• **MATERIAL FOR THIS TASK**:
▬▬▬▬▬▬▬▬▬▬
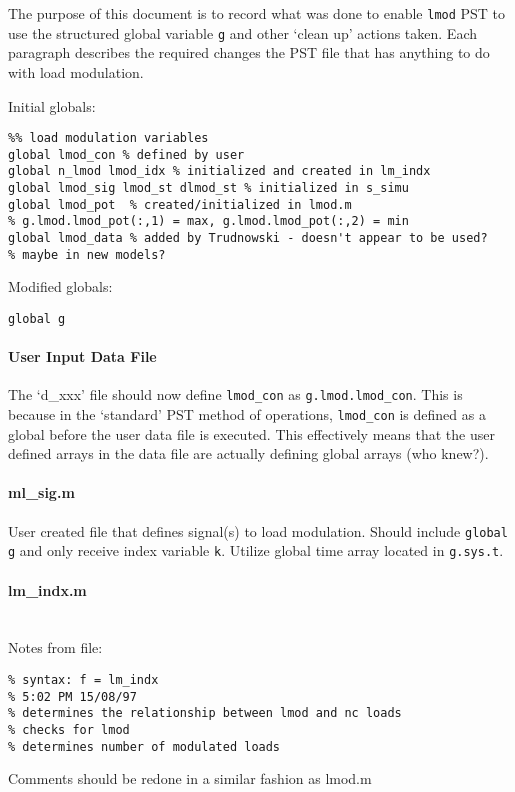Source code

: \documentclass[12pt]{article}
\begin{document}
The purpose of this document is to record what was done to enable \verb|lmod| PST to use the structured global variable \verb|g| and other `clean up' actions taken.
Each paragraph describes the required changes the PST file that has anything to do with load modulation.

Initial globals:
\begin{verbatim}
%% load modulation variables
global lmod_con % defined by user
global n_lmod lmod_idx % initialized and created in lm_indx
global lmod_sig lmod_st dlmod_st % initialized in s_simu
global lmod_pot  % created/initialized in lmod.m 
% g.lmod.lmod_pot(:,1) = max, g.lmod.lmod_pot(:,2) = min
global lmod_data % added by Trudnowski - doesn't appear to be used?
% maybe in new models?
\end{verbatim}

Modified globals:
\begin{verbatim}
global g
\end{verbatim}

\paragraph{User Input Data File}
The `d\_xxx' file should now define \verb|lmod_con| as \verb|g.lmod.lmod_con|.
This is because in the `standard' PST method of operations, \verb|lmod_con| is defined as a global before the user data file is executed.
This effectively means that the user defined arrays in the data file are actually defining global arrays (who knew?).

\paragraph{ml\_sig.m}
User created file that defines signal(s) to load modulation.
Should include \verb|global g| and only receive index variable \verb|k|.
Utilize global time array located in \verb|g.sys.t|.

\paragraph{lm\_indx.m} %
\ \\
Notes from file:
\begin{verbatim}
% syntax: f = lm_indx
% 5:02 PM 15/08/97
% determines the relationship between lmod and nc loads
% checks for lmod
% determines number of modulated loads
\end{verbatim}
Comments should be redone in a similar fashion as lmod.m
\end{document}
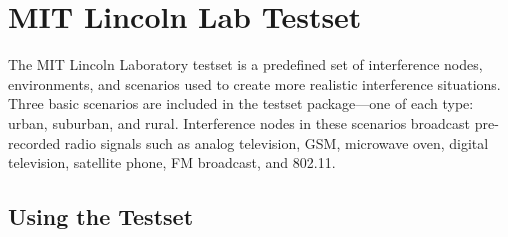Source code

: %  
% 
% 
% 
% 

\chapter{MIT Lincoln Lab Testset}

The MIT Lincoln Laboratory testset is a predefined set of
interference nodes, environments, and scenarios used to create more
realistic interference situations.  Three basic scenarios are
included in the testset package---one of each type: urban, suburban,
and rural. Interference nodes in these scenarios broadcast
pre-recorded radio signals such as analog television, GSM, microwave
oven, digital television, satellite phone, FM broadcast, and 802.11.

\section{Using the Testset}

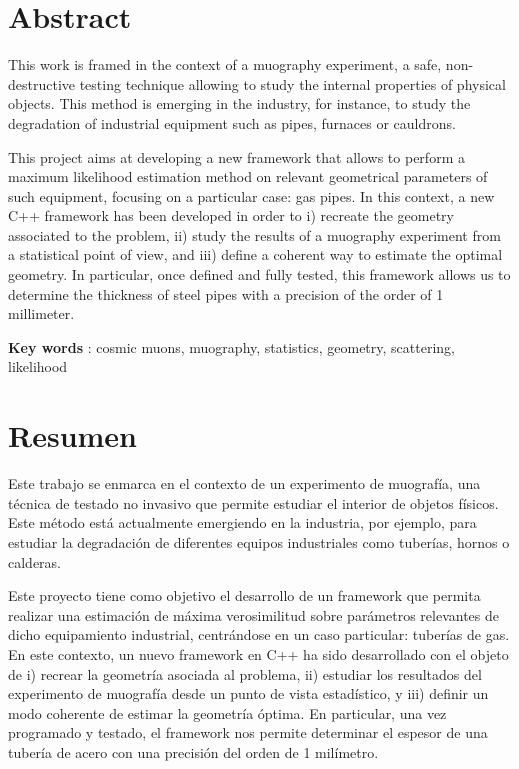 \documentclass[a4paper, 11pt, twoside, openright]{report}
\begin{document}

\clearpage
\thispagestyle{empty}
\phantom{a}
\vfill
\newpage


\setcounter{page}{1}

\section*{\huge{Abstract}}

This work is framed in the context of a muography experiment, a safe, non-destructive testing technique allowing to study the internal properties of physical objects. This method is emerging in the industry, for instance, to study the degradation of industrial equipment such as pipes, furnaces or cauldrons. 

This project aims at developing a new framework that allows to perform a maximum likelihood estimation method on relevant geometrical parameters of such equipment, focusing on a particular case: gas pipes. In this context, a new C++ framework has been developed in order to i) recreate the geometry associated to the problem, ii) study the results of a muography experiment from a statistical point of view, and iii) define a coherent way to estimate the optimal geometry. In particular, once defined and fully tested, this framework allows us to determine the thickness of steel pipes with a precision of the order of 1 millimeter.

\begin{center}
\textbf{Key words} : cosmic muons, muography, statistics, geometry, scattering, likelihood
\end{center} \vfill

\section*{\huge{Resumen}} 

Este trabajo se enmarca en el contexto de un experimento de muograf\'ia, una t\'ecnica de testado no invasivo que permite estudiar el interior de objetos f\'isicos. Este m\'etodo est\'a actualmente emergiendo en la industria, por ejemplo, para estudiar la degradaci\'on de diferentes equipos industriales como tuber\'ias, hornos o calderas. 

Este proyecto tiene como objetivo el desarrollo de un framework que permita realizar una estimaci\'on de m\'axima verosimilitud sobre par\'ametros relevantes de dicho equipamiento industrial, centr\'andose en un caso particular: tuber\'ias de gas. En este contexto, un nuevo framework en C++ ha sido desarrollado con el objeto de i) recrear la geometr\'ia asociada al problema, ii) estudiar los resultados del experimento de muograf\'ia desde un punto de vista estad\'istico, y iii) definir un modo coherente de estimar la geometr\'ia \'optima. En particular, una vez programado y testado, el framework nos permite determinar el espesor de una tuber\'ia de acero con una precisi\'on del orden de 1 mil\'imetro.
\end{document}
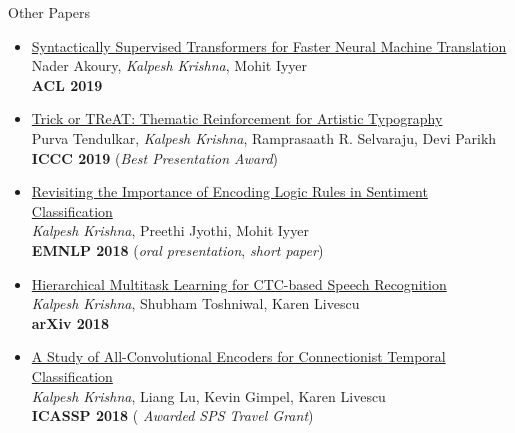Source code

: \documentclass{resume} %
\begin{document}
\begin{rSection}{Other Papers}
\begin{itemize}[leftmargin=*]
\item \href{https://arxiv.org/abs/1906.02780}{Syntactically Supervised Transformers for Faster Neural Machine Translation} \\ Nader Akoury, \textit{Kalpesh Krishna}, Mohit Iyyer \\ \textbf{ACL 2019}
\item \href{https://arxiv.org/abs/1903.07820}{Trick or TReAT: Thematic Reinforcement for Artistic Typography} \\ Purva Tendulkar, \textit{Kalpesh Krishna}, Ramprasaath R. Selvaraju, Devi Parikh \\ \textbf{ICCC 2019} ({\textit{Best Presentation Award}})
\item \href{https://arxiv.org/abs/1808.07733}{Revisiting the Importance of Encoding Logic Rules in Sentiment Classification} \\ \textit{Kalpesh Krishna}, Preethi Jyothi, Mohit Iyyer \\ \textbf{EMNLP 2018} ({\textit{oral presentation}}, \textit{short paper})
\item \href{https://arxiv.org/abs/1807.06234}{Hierarchical Multitask Learning for CTC-based Speech Recognition} \\ \textit{Kalpesh Krishna}, Shubham Toshniwal, Karen Livescu \\
\textbf{arXiv 2018}
\item \href{https://arxiv.org/abs/1710.10398}{A Study of All-Convolutional Encoders for Connectionist Temporal Classification}\\ \textit{Kalpesh Krishna}, Liang Lu, Kevin Gimpel,  Karen Livescu\\ \textbf{ICASSP 2018} ({ \textit{Awarded SPS Travel Grant}})
%
\end{itemize}
\end{rSection}


\end{document}
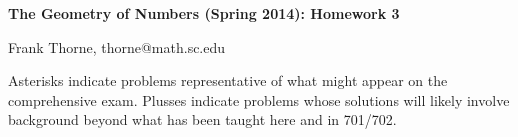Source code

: \documentclass[12pt]{article}
\begin{document}
\setlength{\topmargin}{-2mm}





\begin{center}{\bf The Geometry of Numbers (Spring 2014): Homework 3}
\end{center}
\begin{center}Frank Thorne, thorne@math.sc.edu
\end{center}

Asterisks indicate problems representative of what might appear on the comprehensive exam.
Plusses indicate problems whose solutions will likely involve background beyond what has been taught here
and in 701/702.
\\
\\
\end{document}
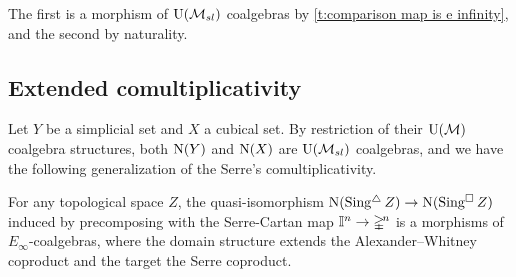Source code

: The first is a morphism of ${\operatorname{U}(\mathcal{M}_{sl})}$ coalgebras by \cref{t:comparison map is e infinity}, and the second by naturality.

\subsection{Extended comultiplicativity} \label{ss:extended comultiplicativity}

Let $Y$ be a simplicial set and $X$ a cubical set.
By restriction of their ${\operatorname{U}(\mathcal{M})}$ coalgebra structures, both $\operatorname{N}(Y)$ and $\operatorname{N}(X)$ are ${\operatorname{U}(\mathcal{M}_{sl})}$ coalgebras, and we have the following generalization of the Serre's comultiplicativity.

\begin{theorem} \label{t:extended comultiplicativity}
	For any topological space $Z$, the quasi-isomorphism $\operatorname{N}(\operatorname{Sing^{\triangle}} Z) \to \operatorname{N}(\operatorname{Sing^{\square}} Z)$ induced by precomposing with the Serre-Cartan map $\mathbb{I}^n \to \mathbb{\Delta}^{\!n}$ is a morphisms of $E_\infty$-coalgebras, where the domain structure extends the Alexander--Whitney coproduct and the target the Serre coproduct.
\end{theorem}

%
▬▬▬▬▬▬▬▬▬▬
• **TASK INSTRUCTIONS**: What is wanted is the listing, written out exactly, with each picture removed.

• **TASK RESPONSE**:
Source code

: \documentclass[12pt]{article}
\begin{document}
The purpose of this document is to record what was done to enable \verb|lmod| PST to use the structured global variable \verb|g| and other `clean up' actions taken.
Each paragraph describes the required changes the PST file that has anything to do with load modulation.

Initial globals:
\begin{verbatim}
%% load modulation variables
global lmod_con % defined by user
global n_lmod lmod_idx % initialized and created in lm_indx
global lmod_sig lmod_st dlmod_st % initialized in s_simu
global lmod_pot  % created/initialized in lmod.m 
% g.lmod.lmod_pot(:,1) = max, g.lmod.lmod_pot(:,2) = min
global lmod_data % added by Trudnowski - doesn't appear to be used?
% maybe in new models?
\end{verbatim}

Modified globals:
\begin{verbatim}
global g
\end{verbatim}

\paragraph{User Input Data File}
The `d\_xxx' file should now define \verb|lmod_con| as \verb|g.lmod.lmod_con|.
This is because in the `standard' PST method of operations, \verb|lmod_con| is defined as a global before the user data file is executed.
This effectively means that the user defined arrays in the data file are actually defining global arrays (who knew?).

\paragraph{ml\_sig.m}
User created file that defines signal(s) to load modulation.
Should include \verb|global g| and only receive index variable \verb|k|.
Utilize global time array located in \verb|g.sys.t|.

\paragraph{lm\_indx.m} %
\ \\
Notes from file:
\begin{verbatim}
% syntax: f = lm_indx
% 5:02 PM 15/08/97
% determines the relationship between lmod and nc loads
% checks for lmod
% determines number of modulated loads
\end{verbatim}
Comments should be redone in a similar fashion as lmod.m
\end{document}
Source code

: %  
% 
% 
% 
% 

\chapter{MIT Lincoln Lab Testset}

The MIT Lincoln Laboratory testset is a predefined set of
interference nodes, environments, and scenarios used to create more
realistic interference situations.  Three basic scenarios are
included in the testset package---one of each type: urban, suburban,
and rural. Interference nodes in these scenarios broadcast
pre-recorded radio signals such as analog television, GSM, microwave
oven, digital television, satellite phone, FM broadcast, and 802.11.

\section{Using the Testset}

 \documentclass[a4paper, 11pt, twoside, openright]{report}
\begin{document}

\clearpage
\thispagestyle{empty}
\phantom{a}
\vfill
\newpage


\setcounter{page}{1}

\section*{\huge{Abstract}}

This work is framed in the context of a muography experiment, a safe, non-destructive testing technique allowing to study the internal properties of physical objects. This method is emerging in the industry, for instance, to study the degradation of industrial equipment such as pipes, furnaces or cauldrons. 

This project aims at developing a new framework that allows to perform a maximum likelihood estimation method on relevant geometrical parameters of such equipment, focusing on a particular case: gas pipes. In this context, a new C++ framework has been developed in order to i) recreate the geometry associated to the problem, ii) study the results of a muography experiment from a statistical point of view, and iii) define a coherent way to estimate the optimal geometry. In particular, once defined and fully tested, this framework allows us to determine the thickness of steel pipes with a precision of the order of 1 millimeter.

\begin{center}
\textbf{Key words} : cosmic muons, muography, statistics, geometry, scattering, likelihood
\end{center} \vfill

\section*{\huge{Resumen}} 

Este trabajo se enmarca en el contexto de un experimento de muograf\'ia, una t\'ecnica de testado no invasivo que permite estudiar el interior de objetos f\'isicos. Este m\'etodo est\'a actualmente emergiendo en la industria, por ejemplo, para estudiar la degradaci\'on de diferentes equipos industriales como tuber\'ias, hornos o calderas. 

Este proyecto tiene como objetivo el desarrollo de un framework que permita realizar una estimaci\'on de m\'axima verosimilitud sobre par\'ametros relevantes de dicho equipamiento industrial, centr\'andose en un caso particular: tuber\'ias de gas. En este contexto, un nuevo framework en C++ ha sido desarrollado con el objeto de i) recrear la geometr\'ia asociada al problema, ii) estudiar los resultados del experimento de muograf\'ia desde un punto de vista estad\'istico, y iii) definir un modo coherente de estimar la geometr\'ia \'optima. En particular, una vez programado y testado, el framework nos permite determinar el espesor de una tuber\'ia de acero con una precisi\'on del orden de 1 mil\'imetro.
\end{document}
Source code

: \documentclass{resume} %
\begin{document}
\begin{rSection}{Other Papers}
\begin{itemize}[leftmargin=*]
\item \href{https://arxiv.org/abs/1906.02780}{Syntactically Supervised Transformers for Faster Neural Machine Translation} \\ Nader Akoury, \textit{Kalpesh Krishna}, Mohit Iyyer \\ \textbf{ACL 2019}
\item \href{https://arxiv.org/abs/1903.07820}{Trick or TReAT: Thematic Reinforcement for Artistic Typography} \\ Purva Tendulkar, \textit{Kalpesh Krishna}, Ramprasaath R. Selvaraju, Devi Parikh \\ \textbf{ICCC 2019} ({\textit{Best Presentation Award}})
\item \href{https://arxiv.org/abs/1808.07733}{Revisiting the Importance of Encoding Logic Rules in Sentiment Classification} \\ \textit{Kalpesh Krishna}, Preethi Jyothi, Mohit Iyyer \\ \textbf{EMNLP 2018} ({\textit{oral presentation}}, \textit{short paper})
\item \href{https://arxiv.org/abs/1807.06234}{Hierarchical Multitask Learning for CTC-based Speech Recognition} \\ \textit{Kalpesh Krishna}, Shubham Toshniwal, Karen Livescu \\
\textbf{arXiv 2018}
\item \href{https://arxiv.org/abs/1710.10398}{A Study of All-Convolutional Encoders for Connectionist Temporal Classification}\\ \textit{Kalpesh Krishna}, Liang Lu, Kevin Gimpel,  Karen Livescu\\ \textbf{ICASSP 2018} ({ \textit{Awarded SPS Travel Grant}})
%
\end{itemize}
\end{rSection}


\end{document}
Source code

: \documentclass[12pt]{article}
\begin{document}
\setlength{\topmargin}{-2mm}





\begin{center}{\bf The Geometry of Numbers (Spring 2014): Homework 3}
\end{center}
\begin{center}Frank Thorne, thorne@math.sc.edu
\end{center}

Asterisks indicate problems representative of what might appear on the comprehensive exam.
Plusses indicate problems whose solutions will likely involve background beyond what has been taught here
and in 701/702.
\\
\\
\end{document}
Source code

: The first is a morphism of ${\operatorname{U}(\mathcal{M}_{sl})}$ coalgebras by \cref{t:comparison map is e infinity}, and the second by naturality.

\subsection{Extended comultiplicativity} \label{ss:extended comultiplicativity}

Let $Y$ be a simplicial set and $X$ a cubical set.
By restriction of their ${\operatorname{U}(\mathcal{M})}$ coalgebra structures, both $\operatorname{N}(Y)$ and $\operatorname{N}(X)$ are ${\operatorname{U}(\mathcal{M}_{sl})}$ coalgebras, and we have the following generalization of the Serre's comultiplicativity.

\begin{theorem} \label{t:extended comultiplicativity}
	For any topological space $Z$, the quasi-isomorphism $\operatorname{N}(\operatorname{Sing^{\triangle}} Z) \to \operatorname{N}(\operatorname{Sing^{\square}} Z)$ induced by precomposing with the Serre-Cartan map $\mathbb{I}^n \to \mathbb{\Delta}^{\!n}$ is a morphisms of $E_\infty$-coalgebras, where the domain structure extends the Alexander--Whitney coproduct and the target the Serre coproduct.
\end{theorem}

%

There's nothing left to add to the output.